WORK REQUIRED
All of the entries are to be written out again verbatim.

-*-*-

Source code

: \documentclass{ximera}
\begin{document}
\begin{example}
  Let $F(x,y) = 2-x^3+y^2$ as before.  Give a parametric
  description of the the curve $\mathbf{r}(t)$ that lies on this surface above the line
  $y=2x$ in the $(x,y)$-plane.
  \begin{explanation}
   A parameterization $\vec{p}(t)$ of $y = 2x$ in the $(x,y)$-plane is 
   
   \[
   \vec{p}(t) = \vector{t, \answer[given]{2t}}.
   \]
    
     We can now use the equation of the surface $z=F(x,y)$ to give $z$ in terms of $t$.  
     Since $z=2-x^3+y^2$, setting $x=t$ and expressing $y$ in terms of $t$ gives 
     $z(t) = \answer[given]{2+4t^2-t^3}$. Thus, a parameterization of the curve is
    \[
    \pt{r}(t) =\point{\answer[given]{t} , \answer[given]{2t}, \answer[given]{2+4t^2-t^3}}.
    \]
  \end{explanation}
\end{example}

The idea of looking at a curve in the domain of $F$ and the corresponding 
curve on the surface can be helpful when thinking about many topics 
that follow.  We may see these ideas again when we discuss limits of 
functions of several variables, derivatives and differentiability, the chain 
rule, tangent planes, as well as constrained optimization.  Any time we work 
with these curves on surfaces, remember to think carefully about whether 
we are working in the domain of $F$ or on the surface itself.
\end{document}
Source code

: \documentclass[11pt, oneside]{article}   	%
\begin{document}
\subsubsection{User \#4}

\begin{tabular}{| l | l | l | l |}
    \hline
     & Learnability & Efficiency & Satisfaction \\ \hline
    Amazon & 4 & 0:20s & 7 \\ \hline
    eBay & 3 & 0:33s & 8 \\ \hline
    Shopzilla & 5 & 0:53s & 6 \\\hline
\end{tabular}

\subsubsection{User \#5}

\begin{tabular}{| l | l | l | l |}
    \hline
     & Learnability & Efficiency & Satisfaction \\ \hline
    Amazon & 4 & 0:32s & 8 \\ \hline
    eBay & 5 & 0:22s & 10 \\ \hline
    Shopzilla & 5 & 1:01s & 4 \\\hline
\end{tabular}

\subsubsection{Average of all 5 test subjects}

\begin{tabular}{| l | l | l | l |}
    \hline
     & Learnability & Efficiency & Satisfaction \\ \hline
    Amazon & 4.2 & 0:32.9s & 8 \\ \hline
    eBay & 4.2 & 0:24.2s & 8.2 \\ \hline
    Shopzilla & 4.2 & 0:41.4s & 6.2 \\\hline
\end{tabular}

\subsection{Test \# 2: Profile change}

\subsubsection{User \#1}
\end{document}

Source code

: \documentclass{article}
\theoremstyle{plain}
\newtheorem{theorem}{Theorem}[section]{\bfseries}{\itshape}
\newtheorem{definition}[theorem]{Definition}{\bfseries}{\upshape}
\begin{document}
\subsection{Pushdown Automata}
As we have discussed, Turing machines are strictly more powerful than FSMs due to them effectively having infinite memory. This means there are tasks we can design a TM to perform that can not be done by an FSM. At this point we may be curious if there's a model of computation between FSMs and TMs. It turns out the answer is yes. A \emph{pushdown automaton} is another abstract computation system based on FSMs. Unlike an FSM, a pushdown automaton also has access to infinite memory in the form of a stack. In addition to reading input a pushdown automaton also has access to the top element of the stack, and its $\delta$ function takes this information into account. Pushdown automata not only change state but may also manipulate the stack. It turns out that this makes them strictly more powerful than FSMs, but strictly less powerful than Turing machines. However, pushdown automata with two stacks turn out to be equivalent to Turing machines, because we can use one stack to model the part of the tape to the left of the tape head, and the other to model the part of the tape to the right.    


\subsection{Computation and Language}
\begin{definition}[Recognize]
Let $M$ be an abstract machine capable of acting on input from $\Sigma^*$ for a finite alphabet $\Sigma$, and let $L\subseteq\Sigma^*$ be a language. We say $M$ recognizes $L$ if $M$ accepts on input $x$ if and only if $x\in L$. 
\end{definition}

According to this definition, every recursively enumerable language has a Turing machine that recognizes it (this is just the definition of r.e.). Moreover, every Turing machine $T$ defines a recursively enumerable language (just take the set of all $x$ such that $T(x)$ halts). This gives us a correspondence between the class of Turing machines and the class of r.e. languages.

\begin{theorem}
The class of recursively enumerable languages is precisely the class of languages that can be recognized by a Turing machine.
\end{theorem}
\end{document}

-*-*-

ANSWER TO THIS PROBLEM
Source code

: \documentclass{ximera}
\begin{document}
\begin{example}
  Let $F(x,y) = 2-x^3+y^2$ as before.  Give a parametric
  description of the the curve $\mathbf{r}(t)$ that lies on this surface above the line
  $y=2x$ in the $(x,y)$-plane.
  \begin{explanation}
   A parameterization $\vec{p}(t)$ of $y = 2x$ in the $(x,y)$-plane is 
   
   \[
   \vec{p}(t) = \vector{t, \answer[given]{2t}}.
   \]
    
     We can now use the equation of the surface $z=F(x,y)$ to give $z$ in terms of $t$.  
     Since $z=2-x^3+y^2$, setting $x=t$ and expressing $y$ in terms of $t$ gives 
     $z(t) = \answer[given]{2+4t^2-t^3}$. Thus, a parameterization of the curve is
    \[
    \pt{r}(t) =\point{\answer[given]{t} , \answer[given]{2t}, \answer[given]{2+4t^2-t^3}}.
    \]
  \end{explanation}
\end{example}

The idea of looking at a curve in the domain of $F$ and the corresponding 
curve on the surface can be helpful when thinking about many topics 
that follow.  We may see these ideas again when we discuss limits of 
functions of several variables, derivatives and differentiability, the chain 
rule, tangent planes, as well as constrained optimization.  Any time we work 
with these curves on surfaces, remember to think carefully about whether 
we are working in the domain of $F$ or on the surface itself.
\end{document}
Source code

: \documentclass[11pt, oneside]{article}   	%
\begin{document}
\subsubsection{User \#4}

\begin{tabular}{| l | l | l | l |}
    \hline
     & Learnability & Efficiency & Satisfaction \\ \hline
    Amazon & 4 & 0:20s & 7 \\ \hline
    eBay & 3 & 0:33s & 8 \\ \hline
    Shopzilla & 5 & 0:53s & 6 \\\hline
\end{tabular}

\subsubsection{User \#5}

\begin{tabular}{| l | l | l | l |}
    \hline
     & Learnability & Efficiency & Satisfaction \\ \hline
    Amazon & 4 & 0:32s & 8 \\ \hline
    eBay & 5 & 0:22s & 10 \\ \hline
    Shopzilla & 5 & 1:01s & 4 \\\hline
\end{tabular}

\subsubsection{Average of all 5 test subjects}

\begin{tabular}{| l | l | l | l |}
    \hline
     & Learnability & Efficiency & Satisfaction \\ \hline
    Amazon & 4.2 & 0:32.9s & 8 \\ \hline
    eBay & 4.2 & 0:24.2s & 8.2 \\ \hline
    Shopzilla & 4.2 & 0:41.4s & 6.2 \\\hline
\end{tabular}

\subsection{Test \# 2: Profile change}

\subsubsection{User \#1}
\end{document}

Source code

: \documentclass{article}
\theoremstyle{plain}
\newtheorem{theorem}{Theorem}[section]{\bfseries}{\itshape}
\newtheorem{definition}[theorem]{Definition}{\bfseries}{\upshape}
\begin{document}
\subsection{Pushdown Automata}
As we have discussed, Turing machines are strictly more powerful than FSMs due to them effectively having infinite memory. This means there are tasks we can design a TM to perform that can not be done by an FSM. At this point we may be curious if there's a model of computation between FSMs and TMs. It turns out the answer is yes. A \emph{pushdown automaton} is another abstract computation system based on FSMs. Unlike an FSM, a pushdown automaton also has access to infinite memory in the form of a stack. In addition to reading input a pushdown automaton also has access to the top element of the stack, and its $\delta$ function takes this information into account. Pushdown automata not only change state but may also manipulate the stack. It turns out that this makes them strictly more powerful than FSMs, but strictly less powerful than Turing machines. However, pushdown automata with two stacks turn out to be equivalent to Turing machines, because we can use one stack to model the part of the tape to the left of the tape head, and the other to model the part of the tape to the right.    


\subsection{Computation and Language}
\begin{definition}[Recognize]
Let $M$ be an abstract machine capable of acting on input from $\Sigma^*$ for a finite alphabet $\Sigma$, and let $L\subseteq\Sigma^*$ be a language. We say $M$ recognizes $L$ if $M$ accepts on input $x$ if and only if $x\in L$. 
\end{definition}

According to this definition, every recursively enumerable language has a Turing machine that recognizes it (this is just the definition of r.e.). Moreover, every Turing machine $T$ defines a recursively enumerable language (just take the set of all $x$ such that $T(x)$ halts). This gives us a correspondence between the class of Turing machines and the class of r.e. languages.

\begin{theorem}
The class of recursively enumerable languages is precisely the class of languages that can be recognized by a Turing machine.
\end{theorem}
\end{document}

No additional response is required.